Altro ecclesiastico a cui decisamente non fa difetto la schiettezza è Gustaaf Joos, cardinale belga. Pur asserendo, con apparente obiettività, che “la Chiesa respinge l’omosessualità, non l’omosessuale”, è convinto che “di tutti coloro che si definiscono lesbiche o gay, al massimo il 5 o il 10% sono effettivamente tali, tutto il resto sono solo pervertiti sessuali“. E, per sovrammercato, una minacciosa postilla: “Sono disposto a scriverlo col mio stesso sangue”, dice. Ma nemmeno il giudizio riservato a quel 10% ‘superstite’ è, ahimé, particolarmente lusinghiero: si tratterebbe infatti di “persone che hanno un problema serio e [che] devono conviverci” (fattisentire.org, 28/01/2004). Viene da chiedersi perché mai i detrattori sprechino tante energie setacciando il greto dei fiumi d’inchiostro della WTS alla ricerca di ‘pagliuzze’ omofobe, quando con un investimento molto meno oneroso in termini di tempo e fatica è possibile rinvenire di queste ‘pepite’ negli altisonanti proclama del clero cattolico.


In qualche caso le pepite si presentano in forma di massicci conglomerati, come per don Marcello Stanzione, fondatore dell’associazione cattolica Milizia di San Michele Arcangelo, con il quale chiudiamo questa edificante rassegna stampa: commenti di rara perentorietà, che sconfinano nel politico, oltre che – ancora – in tentativi di denuncia sociale e – ancora – di interpretazione psico-patologica del fenomeno gay. “La falsa idea che l’omosessualità sia una opzione normale della realtà sessuale è una opinione erronea oggi molto diffusa grazie ad una propaganda quasi quarantennale di potentissime lobby omosessualiste. Attraverso internet, la televisione, i giornali e una cattiva educazione sessuale si è riusciti a creare una opinione pubblica non ostile alla pratica omosessuale in base alla quale chi sostenga il contrario viene liquidato come intollerante, retrogrado, sessuofobo, roba da medioevo, da mandare appunto dietro le sbarre perché reo del crimine do omofobia e di conseguenza diviene il bersaglio favorito dai mass media. La verità è che l’omosessualità è una condizione patologica che ostacola lo sviluppo integrale della personalità. E’ interessante che in tempi di psicologismo imperante, la lobby omosessualista fa tutto il possibile affinché non si sappia in giro che i tre grandi pionieri della psicanalisi e della psichiatria – Freud, Jung e Adler – erano concordi nel considerare l’omosessualità come una grave patologia comportamentale. Attualmente il concetto di omosessualità come malattia mentale è scomparso dai manuali psichiatrici e questo è stato un vero e proprio colpo di mano antiscientifico ed ideologico della lobby omosessualista perché in tal modo si vuole ingannare le masse inducendo l’idea che l’omosessualità sia una realtà naturale, normale, innata di una persona e determinante il comportamento sessuale, facendo credere che tali si nasca. In realtà è stato provato esattamente il contrario: i fattori genetici ormonali non svolgono un ruolo determinante nello sviluppo dell’omosessualità perché essa è un fenomeno prettamente psico-affettivo e come tale va curato.” E conclude: “Gli omosessuali purtroppo sono sempre esistiti e sempre esisteranno ma non hanno alcun diritto e le loro rivendicazioni sociali devono essere tenute in nessun conto.” (pontifex.it)

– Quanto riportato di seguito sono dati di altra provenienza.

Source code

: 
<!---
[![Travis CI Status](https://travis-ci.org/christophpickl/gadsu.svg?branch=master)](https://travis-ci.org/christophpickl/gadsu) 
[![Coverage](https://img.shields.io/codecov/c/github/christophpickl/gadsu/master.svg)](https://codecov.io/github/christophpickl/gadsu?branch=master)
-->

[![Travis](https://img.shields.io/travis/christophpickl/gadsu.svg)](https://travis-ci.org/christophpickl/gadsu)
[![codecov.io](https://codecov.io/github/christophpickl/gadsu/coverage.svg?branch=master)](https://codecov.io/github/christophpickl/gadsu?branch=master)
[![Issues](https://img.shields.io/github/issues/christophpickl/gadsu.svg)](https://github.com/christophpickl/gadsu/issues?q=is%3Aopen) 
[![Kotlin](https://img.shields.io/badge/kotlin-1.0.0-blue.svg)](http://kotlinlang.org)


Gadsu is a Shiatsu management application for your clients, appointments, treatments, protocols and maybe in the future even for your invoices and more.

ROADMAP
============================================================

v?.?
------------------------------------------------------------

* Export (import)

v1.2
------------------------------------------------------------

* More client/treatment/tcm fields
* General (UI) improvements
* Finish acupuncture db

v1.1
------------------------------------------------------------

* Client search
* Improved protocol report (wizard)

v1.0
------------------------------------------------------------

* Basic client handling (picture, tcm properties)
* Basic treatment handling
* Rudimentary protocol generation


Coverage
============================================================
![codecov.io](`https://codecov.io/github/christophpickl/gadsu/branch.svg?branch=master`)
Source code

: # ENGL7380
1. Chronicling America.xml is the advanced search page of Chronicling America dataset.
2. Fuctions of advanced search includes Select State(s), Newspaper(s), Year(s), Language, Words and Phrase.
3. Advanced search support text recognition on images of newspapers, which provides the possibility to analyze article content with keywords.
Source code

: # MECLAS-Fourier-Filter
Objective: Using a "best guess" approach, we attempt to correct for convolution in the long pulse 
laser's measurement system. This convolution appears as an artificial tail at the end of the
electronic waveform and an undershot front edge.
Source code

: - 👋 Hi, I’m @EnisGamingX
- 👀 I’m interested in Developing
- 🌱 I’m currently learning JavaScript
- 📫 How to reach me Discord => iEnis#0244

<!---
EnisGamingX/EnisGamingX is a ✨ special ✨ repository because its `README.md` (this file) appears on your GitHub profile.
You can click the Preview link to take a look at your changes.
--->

Insomma, il quadro è decisamente chiaro e inequivocabile: fra omosessuali ‘turpi’, paragonati a cani o barbari, fra associazioni d’idee con pedofilia e necrofilia, gay da psicanalizzare o ‘chiudere in gattabuia’, e ai quali negare di preferenza anche i più elementari diritti umani, ce n’è per tutti i gusti. Speriamo che questo deprimente florilegio di ‘encomi’ induca gli osservatori imparziali a distogliere l’attenzione dai testimoni di Geova, il cui apostolato, ispirato all’interesse per il prossimo, non ha mai avuto in programma il sommergere i gay di oltraggi, e a soffermarla laddove – i fatti parlano chiaro – esiste invece più di una ragione di sospettare la presenza di ideologie intolleranti e oltranziste.